What is being asked: Return each line of the data below that contains the string "find".

--- Dataset excerpts ---

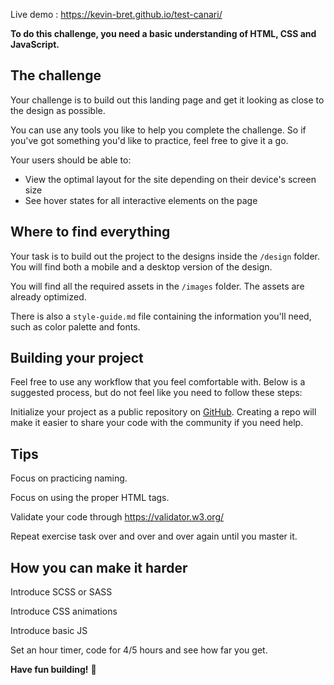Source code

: Live demo : https://kevin-bret.github.io/test-canari/

**To do this challenge, you need a basic understanding of HTML, CSS and JavaScript.**

## The challenge

Your challenge is to build out this landing page and get it looking as close to the design as possible.

You can use any tools you like to help you complete the challenge. So if you've got something you'd like to practice, feel free to give it a go.

Your users should be able to:

- View the optimal layout for the site depending on their device's screen size
- See hover states for all interactive elements on the page


## Where to find everything

Your task is to build out the project to the designs inside the `/design` folder. You will find both a mobile and a desktop version of the design. 

You will find all the required assets in the `/images` folder. The assets are already optimized.

There is also a `style-guide.md` file containing the information you'll need, such as color palette and fonts.

## Building your project

Feel free to use any workflow that you feel comfortable with. Below is a suggested process, but do not feel like you need to follow these steps:

Initialize your project as a public repository on [GitHub](https://github.com/). Creating a repo will make it easier to share your code with the community if you need help.

## Tips

Focus on practicing naming.

Focus on using the proper HTML tags.

Validate your code through https://validator.w3.org/

Repeat exercise task over and over and over again until you master it.

## How you can make it harder

Introduce SCSS or SASS

Introduce CSS animations

Introduce basic JS

Set an hour timer, code for 4/5 hours and see how far you get.


**Have fun building!** 🚀
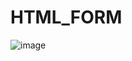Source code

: # HTML_FORM

![image](https://user-images.githubusercontent.com/71991617/217008053-eb64835b-8856-401d-a062-400fdad84a7f.png)
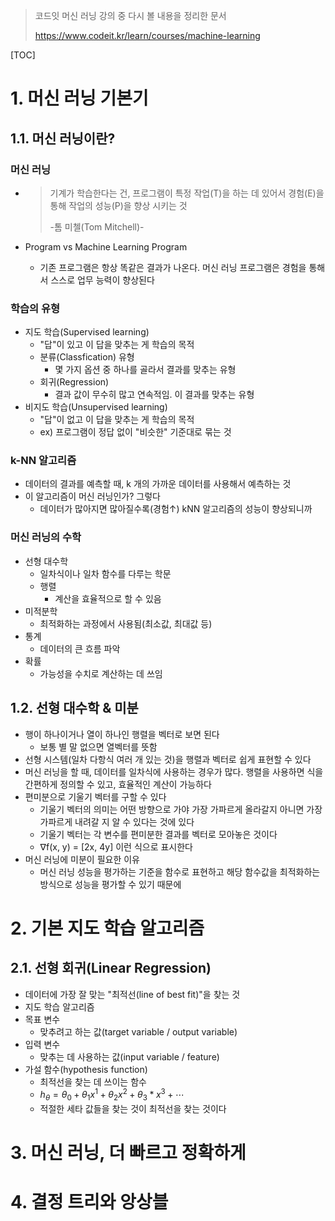 > 코드잇 머신 러닝 강의 중 다시 볼 내용을 정리한 문서
>
> https://www.codeit.kr/learn/courses/machine-learning



[TOC]



# 1. 머신 러닝 기본기

## 1.1. 머신 러닝이란?

### 머신 러닝

- > 기계가 학습한다는 건, 프로그램이 특정 작업(T)을 하는 데 있어서 경험(E)을 통해 작업의 성능(P)을 향상 시키는 것
  >
  > -톰 미첼(Tom Mitchell)-

- Program vs Machine Learning Program

  - 기존 프로그램은 항상 똑같은 결과가 나온다. 머신 러닝 프로그램은 경험을 통해서 스스로 업무 능력이 향상된다



### 학습의 유형

- 지도 학습(Supervised learning)
  - "답"이 있고 이 답을 맞추는 게 학습의 목적
  - 분류(Classfication) 유형
    - 몇 가지 옵션 중 하나를 골라서 결과를 맞추는 유형
  - 회귀(Regression)
    - 결과 값이 무수히 많고 연속적임. 이 결과를 맞추는 유형
- 비지도 학습(Unsupervised learning)
  - "답"이 없고 이 답을 맞추는 게 학습의 목적
  - ex) 프로그램이 정답 없이 "비슷한" 기준대로 묶는 것



### k-NN 알고리즘

- 데이터의 결과를 예측할 때, k 개의 가까운 데이터를 사용해서 예측하는 것
- 이 알고리즘이 머신 러닝인가? 그렇다
  - 데이터가 많아지면 많아질수록(경험↑) kNN 알고리즘의 성능이 향상되니까



### 머신 러닝의 수학

- 선형 대수학
  - 일차식이나 일차 함수를 다루는 학문
  - 행렬
    - 계산을 효율적으로 할 수 있음
- 미적분학
  - 최적화하는 과정에서 사용됨(최소값, 최대값 등)
- 통계
  - 데이터의 큰 흐름 파악
- 확률
  - 가능성을 수치로 계산하는 데 쓰임



## 1.2. 선형 대수학 & 미분

- 행이 하나이거나 열이 하나인 행렬을 벡터로 보면 된다
  - 보통 별 말 없으면 열벡터를 뜻함
- 선형 시스템(일차 다항식 여러 개 있는 것)을 행렬과 벡터로 쉽게 표현할 수 있다
- 머신 러닝을 할 때, 데이터를 일차식에 사용하는 경우가 많다. 행렬을 사용하면 식을 간편하게 정의할 수 있고, 효율적인 계산이 가능하다
- 편미분으로 기울기 벡터를 구할 수 있다
  - 기울기 벡터의 의미는 어떤 방향으로 가야 가장 가파르게 올라갈지 아니면 가장 가파르게 내려갈 지 알 수 있다는 것에 있다
  - 기울기 벡터는 각 변수를 편미분한 결과를 벡터로 모아놓은 것이다
  - ∇f(x, y) = [2x, 4y] 이런 식으로 표시한다
- 머신 러닝에 미분이 필요한 이유
  - 머신 러닝 성능을 평가하는 기준을 함수로 표현하고 해당 함수값을 최적화하는 방식으로 성능을 평가할 수 있기 때문에



# 2. 기본 지도 학습 알고리즘

## 2.1. 선형 회귀(Linear Regression)

- 데이터에 가장 잘 맞는 "최적선(line of best fit)"을 찾는 것
- 지도 학습 알고리즘
- 목표 변수
  - 맞추려고 하는 값(target variable / output variable)
- 입력 변수
  - 맞추는 데 사용하는 값(input variable / feature)
- 가설 함수(hypothesis function)
  - 최적선을 찾는 데 쓰이는 함수
  - $h_θ = θ_0 + θ_1x^1 + θ_2x^2 + θ_3*x^3 + \cdots$
  - 적절한 세타 값들을 찾는 것이 최적선을 찾는 것이다



# 3. 머신 러닝, 더 빠르고 정확하게



# 4. 결정 트리와 앙상블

---

Exercise output:
## Where to find everything
Your task is to build out the project to the designs inside the `/design` folder. You will find both a mobile and a desktop version of the design. 
You will find all the required assets in the `/images` folder. The assets are already optimized.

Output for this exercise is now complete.